George Sanders et Hurd Hatfield dans le portrait de Dorian Gray

Mais ce qui différencie le plus le film du le roman, c'est sans aucun doute la fin du film, autrement dit la partie rédemption du personnage. Tandis que dans le roman, Dorian prend conscience de sa déchéance suite à la tentative d'assassinat loupée du frère de Sybil, James Vane, dans le film s'est l'amour qui le fait revenir dans le droit chemin. L'amour qu'il porte pour la belle et innocente Gladys (Donna Reed), le nouveau personnage. Ainsi, la morale est sauve, il y a une chance de rédemption, même pour les monstres comme Dorian. Evidemment, il ne survit pas à sa prise de conscience (on se serait alors par trop éloigné du roman), mais le principe est là: il aurait pu être sauvé. Dans le roman, par contre, sa peur de la mort n'est rien de plus qu'une preuve supplémentaire de l'égoïsme animant le personnage, le paradoxe étant que c'est justement sa peur de mourir qui va entrainer sa fin.
La mort du personnage de Sybil aussi est modifiée par rapport au roman. Tandis que dans le roman, elle se suicide suite à la fin de l'amour et de l'adoration que lui portait Dorian, lié à la perte de son talent artistique, dans le film, Dorian la quitte car elle cède à la tentation de la chair, et donc de la luxure (ce que lui même fera par la suite, mais cela n'a plus rien à voir!). On voit que même si le final est le même, la raison en est tout de même différente, montrant bien les différences liées non seulement à la culture (la fin du XIXème siècle contre le milieu du XXème) mais aussi au média.
Un changement qui ne s'explique pas par le changement de média est le surnom de Dorian. De Prince Charmant dans le livre il devient Sire Tristan dans le roman. Est-ce lié à la sortie en 1937 de Blanche Neige et les 7 nains, l'utilisation nom risquant de poser des problèmes juridiques avec Disney?

   
 


Conclusion

Cette adaptation du magnifique le roman d'Oscar Wilde, avec son budget de presque 2 millions de $ (dont 700 000 de débordement) est l'une des plus grandes réussites du genre difficile qu'est la transcription d'un roman à succès à l'écran.
Le respect de l'oeuvre de l'écrivain irlandais est indéniablement la. On retrouve même de très nombreuses phrases tirées non seulement du portrait de Dorian Gray mais aussi d'autres de ses oeuvres.
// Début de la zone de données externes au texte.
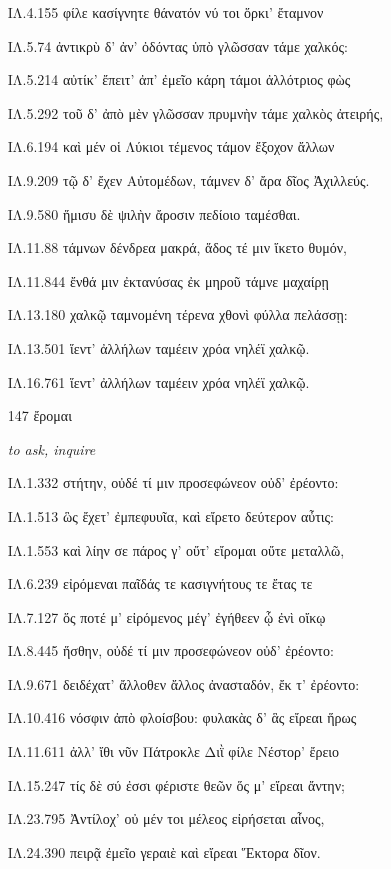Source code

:\begin{enumerate}
{ΙΛ.4.155 φίλε κασίγνητε θάνατόν νύ τοι ὅρκι' ἔταμνον

ΙΛ.5.74 ἀντικρὺ δ' ἀν' ὀδόντας ὑπὸ γλῶσσαν τάμε χαλκός:

ΙΛ.5.214 αὐτίκ' ἔπειτ' ἀπ' ἐμεῖο κάρη τάμοι ἀλλότριος φὼς

ΙΛ.5.292 τοῦ δ' ἀπὸ μὲν γλῶσσαν πρυμνὴν τάμε χαλκὸς ἀτειρής,

ΙΛ.6.194 καὶ μέν οἱ Λύκιοι τέμενος τάμον ἔξοχον ἄλλων

ΙΛ.9.209 τῷ δ' ἔχεν Αὐτομέδων, τάμνεν δ' ἄρα δῖος Ἀχιλλεύς.

ΙΛ.9.580 ἥμισυ δὲ ψιλὴν ἄροσιν πεδίοιο ταμέσθαι.

ΙΛ.11.88 τάμνων δένδρεα μακρά, ἅδος τέ μιν ἵκετο θυμόν,

ΙΛ.11.844 ἔνθά μιν ἐκτανύσας ἐκ μηροῦ τάμνε μαχαίρῃ

ΙΛ.13.180 χαλκῷ ταμνομένη τέρενα χθονὶ φύλλα πελάσσῃ:

ΙΛ.13.501 ἵεντ' ἀλλήλων ταμέειν χρόα νηλέϊ χαλκῷ.

ΙΛ.16.761 ἵεντ' ἀλλήλων ταμέειν χρόα νηλέϊ χαλκῷ.

}

\clearpage
\item[\large 147]{\large \g ἔρομαι	}

\hspace{0.2cm} \textit{ to ask, inquire }

{\g
ΙΛ.1.332 στήτην, οὐδέ τί μιν προσεφώνεον οὐδ' ἐρέοντο:

ΙΛ.1.513 ὣς ἔχετ' ἐμπεφυυῖα, καὶ εἴρετο δεύτερον αὖτις:

ΙΛ.1.553 καὶ λίην σε πάρος γ' οὔτ' εἴρομαι οὔτε μεταλλῶ,

ΙΛ.6.239 εἰρόμεναι παῖδάς τε κασιγνήτους τε ἔτας τε

ΙΛ.7.127 ὅς ποτέ μ' εἰρόμενος μέγ' ἐγήθεεν ᾧ ἐνὶ οἴκῳ

ΙΛ.8.445 ἥσθην, οὐδέ τί μιν προσεφώνεον οὐδ' ἐρέοντο:

ΙΛ.9.671 δειδέχατ' ἄλλοθεν ἄλλος ἀνασταδόν, ἔκ τ' ἐρέοντο:

ΙΛ.10.416 νόσφιν ἀπὸ φλοίσβου: φυλακὰς δ' ἃς εἴρεαι ἥρως

ΙΛ.11.611 ἀλλ' ἴθι νῦν Πάτροκλε Διῒ φίλε Νέστορ' ἔρειο

ΙΛ.15.247 τίς δὲ σύ ἐσσι φέριστε θεῶν ὅς μ' εἴρεαι ἄντην;

ΙΛ.23.795 Ἀντίλοχ' οὐ μέν τοι μέλεος εἰρήσεται αἶνος,

ΙΛ.24.390 πειρᾷ ἐμεῖο γεραιὲ καὶ εἴρεαι Ἕκτορα δῖον.

}
\end{enumerate}
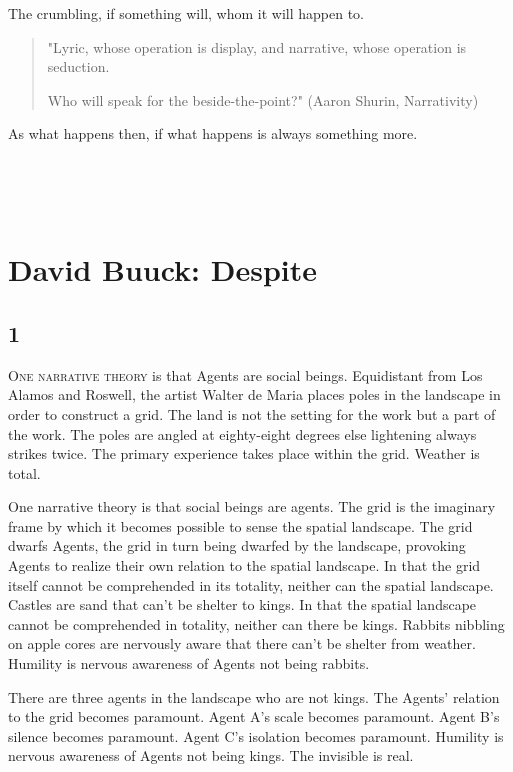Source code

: \documentclass[
]{memoir}
\begin{document}
The crumbling, if something will, whom it will happen to.

\begin{quote}
"Lyric, whose operation is display, and narrative, whose operation is
seduction.

Who will speak for the beside-the-point?" (Aaron Shurin, Narrativity)
\end{quote}

As what happens then, if what happens is always something more.

~

~

\hypertarget{david-buuck-despite}{%
\chapter{David Buuck: Despite}\label{david-buuck-despite}}

\hypertarget{section-2}{%
\section*{1}\label{section-2}}

\lettrine[lines=3, findent=0em, nindent=0.1em, lhang=0]{O}{ne narrative theory}
is that Agents are social beings. Equidistant from Los Alamos and
Roswell, the artist Walter de Maria places poles in the landscape in
order to construct a grid. The land is not the setting for the work but
a part of the work. The poles are angled at eighty-eight degrees else
lightening always strikes twice. The primary experience takes place
within the grid. Weather is total.

One narrative theory is that social beings are agents. The grid is the
imaginary frame by which it becomes possible to sense the spatial
landscape. The grid dwarfs Agents, the grid in turn being dwarfed by the
landscape, provoking Agents to realize their own relation to the spatial
landscape. In that the grid itself cannot be comprehended in its
totality, neither can the spatial landscape. Castles are sand that can't
be shelter to kings. In that the spatial landscape cannot be
comprehended in totality, neither can there be kings. Rabbits nibbling
on apple cores are nervously aware that there can't be shelter from
weather. Humility is nervous awareness of Agents not being rabbits.

There are three agents in the landscape who are not kings. The Agents'
relation to the grid becomes paramount. Agent A's scale becomes
paramount. Agent B's silence becomes paramount. Agent C's isolation
becomes paramount. Humility is nervous awareness of Agents not being
kings. The invisible is real.
\end{document}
Le nom de l'auteur est même cité dans le film.
Les acteurs, George Sanders et Angela Lansbury en tête, sont excellents dans les rôles qui leur sont confiés, et le cinéaste, Albert Lewin filme son histoire de façon éclairée, ne tombant jamais dans la facilité visuelle.

Un très grand film, dont la réputation n'est pas usurpée.